Diritti

Sfratti anche a Natale, perché le parole della ministra Lamorgese sono gravi

Egregia ministra Lamorgese, tra qualche giorno si festeggia il Natale.

Il Natale è la storia di un bambino straordinario figlio di profughi, fuggiti da una repressione, rifugiati in una grotta, che oggi potremmo definire dei precari. Probabilmente, anche Lei, si è accinta a realizzare il presepe di quella famiglia, che, in un luogo precario, una grotta, per giunta occupato, vi si rifugia per dare la vita a quel bambino straordinario.

Contestualmente Lei lo scorso 14 dicembre, durante una audizione presso la Commissione Affari Costituzionali del Senato, quindi in un luogo istituzionale, in relazione al Prefetto di Milano che aveva espresso l’intenzione di sospendere gli sfratti fino al 15 gennaio 2022 per garantire i servizi di controllo relativi al Covid, ha dichiarato: “Sulla frase attribuita al prefetto di Milano riguardo all’impossibilità di garantire l’esecuzione degli sfratti con le forze di polizia disponibili a causa del rafforzamento dei controlli sul green pass, posso dire che non corrisponde al pensiero del prefetto né dell’amministrazione dell’Interno. Ci siamo sentiti, evidentemente era un momento di particolare pressione, ha fatto una dichiarazione un po’ incauta che non corrisponde a quelle che sono le forze messe in campo per garantire anche altri servizi”.

Io non so se lei abbia piena contezza della portata delle sue dichiarazioni espresse nella Commissione Affari Costituzionali. Lei afferma che l’esecuzione di sfratti di famiglie sia per lo Stato solo un “servizio”? So, però, che nessun parlamentare, nessun sindaco, nessun talk show, nessun giornale ha stigmatizzato o commentato le sue parole. Anzi un comunicato stampa di Walter De Cesaris, Segretario Nazionale Unione Inquilini, che commentava le sue parole, è stato letteralmente oscurato. Nessuna agenzia di stampa, nessun giornale, nessun tg, nessuno talk show ha osato pubblicarlo o farne oggetto di questione da affrontare.

Vede ministra Lamorgese, certo esistono le sentenze che vanno eseguite, ma, al contempo, esistono le Convenzioni internazionali che lei e il governo sono tenuti, e si sono impegnati, ad attuare. Queste Convenzioni affermano, ad esempio l’art.11 del Patto internazionale sui diritti economici, sociali e culturali, che l’alloggio è un diritto e che prima dello sfratto deve essere garantito il passaggio da casa a casa, veda i commenti n. 4 e 7, dell’Onu all’articolo 11 del citato Patto.
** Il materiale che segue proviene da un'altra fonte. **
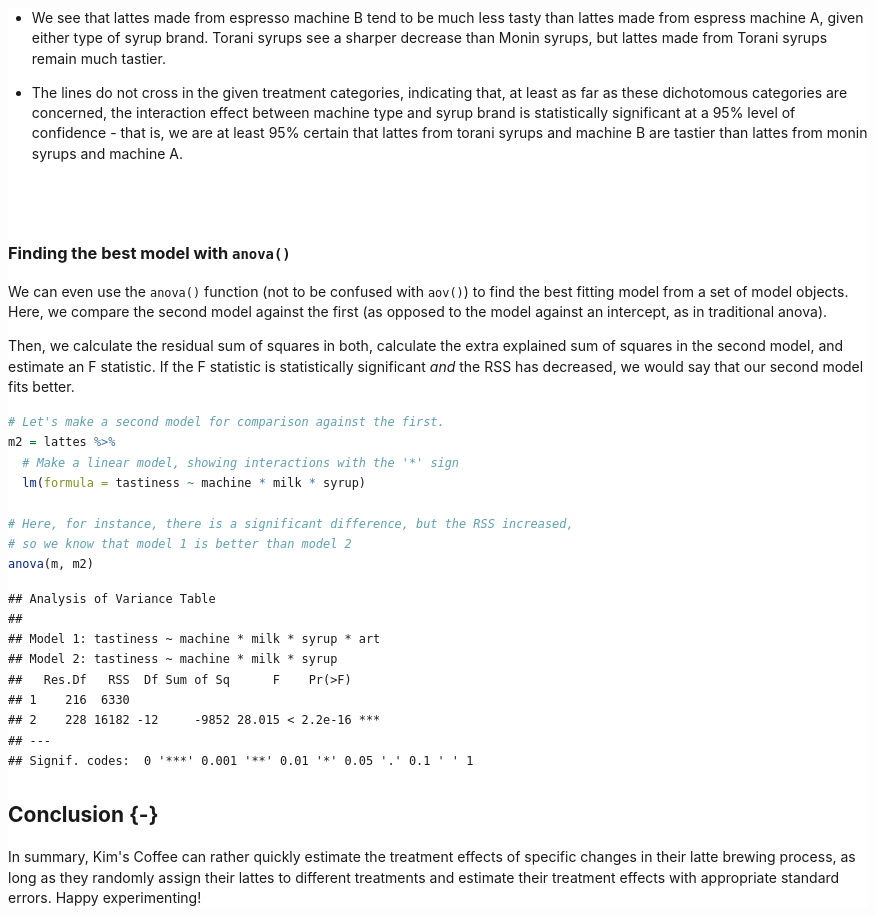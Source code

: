 - We see that lattes made from espresso machine B tend to be much less tasty than lattes made from espress machine A, given either type of syrup brand. Torani syrups see a sharper decrease than Monin syrups, but lattes made from Torani syrups remain much tastier. 

- The lines do not cross in the given treatment categories, indicating that, at least as far as these dichotomous categories are concerned, the interaction effect between machine type and syrup brand is statistically significant at a 95% level of confidence - that is, we are at least 95% certain that lattes from torani syrups and machine B are tastier than lattes from monin syrups and machine A.

<br>
<br>

### Finding the best model with `anova()`

We can even use the `anova()` function (not to be confused with `aov()`) to find the best fitting model from a set of model objects. Here, we compare the second model against the first (as opposed to the model against an intercept, as in traditional anova). 

Then, we calculate the residual sum of squares in both, calculate the extra explained sum of squares in the second model, and estimate an F statistic. If the F statistic is statistically significant *and* the RSS has decreased, we would say that our second model fits better.


```r
# Let's make a second model for comparison against the first.
m2 = lattes %>% 
  # Make a linear model, showing interactions with the '*' sign
  lm(formula = tastiness ~ machine * milk * syrup)

# Here, for instance, there is a significant difference, but the RSS increased,
# so we know that model 1 is better than model 2
anova(m, m2)
```

```
## Analysis of Variance Table
## 
## Model 1: tastiness ~ machine * milk * syrup * art
## Model 2: tastiness ~ machine * milk * syrup
##   Res.Df   RSS  Df Sum of Sq      F    Pr(>F)    
## 1    216  6330                                   
## 2    228 16182 -12     -9852 28.015 < 2.2e-16 ***
## ---
## Signif. codes:  0 '***' 0.001 '**' 0.01 '*' 0.05 '.' 0.1 ' ' 1
```



## Conclusion {-}

In summary, Kim's Coffee can rather quickly estimate the treatment effects of specific changes in their latte brewing process, as long as they randomly assign their lattes to different treatments and estimate their treatment effects with appropriate standard errors. Happy experimenting!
Un Patto che l’Italia ha persino ratificato con la legge n° 881 del 1977.

Ministra Lamorgese le sue affermazioni sono gravi anche da un’altra visuale. Quella culturale, quella etica, quella sociale. Definire le esecuzioni di sfratto che vedono famiglie con bambini, persone disabili, anziani o malati, dei “servizi da espletare”, è un messaggio che ha un impatto enorme della cui portata forse lei non si rende conto. Le sue parole traslano l’ambito umano in quello freddo di uno Stato, che incapace di attuare Convenzioni internazionali e di affrontare e rispondere alla precarietà abitativa con misure adeguate, risponde come l’esercito romano che cercava il bambino Gesù, per impedirne la nascita. Quel bambino nato in una grotta occupata e da profughi.

Ministra Lamorgese quello che lei definisce “servizi” sono la negazione della portata del presepe che lei ha realizzato nella sua abitazione.
Quando guarderà il suo presepe, ministra, ripensi alle sue parole espresse nella Commissione Affari Costituzionali. Oppure lo tolga come “servizio” da espletare. Infine ricordi al Consiglio dei ministri che tra i “servizi” da espletare ci sarebbero quelli di dotare l’Italia di quella infrastruttura sociale strategica e strutturale che sono le case popolari.

Per un governo dovrebbe essere una priorità attuare politiche che consentano di dare una casa popolare alle 650.000 famiglie nelle graduatorie comunali, alle circa 50.000 famiglie che ogni anno subiscono una sentenza di sfratto, alle circa 30.000 famiglie che si vedono lo sfratto eseguito con la forza pubblica, che diventa l’unica presenza dello Stato, nella sua faccia meno inclusiva. Se avessimo un numero adeguato di case popolari, ovvero l’unico “servizio” di infrastruttura sociale strategica e strutturale che dovrebbe offrire il governo, potremmo persino facilitare i suoi “servizi” si chiamerebbero passaggi da casa a casa.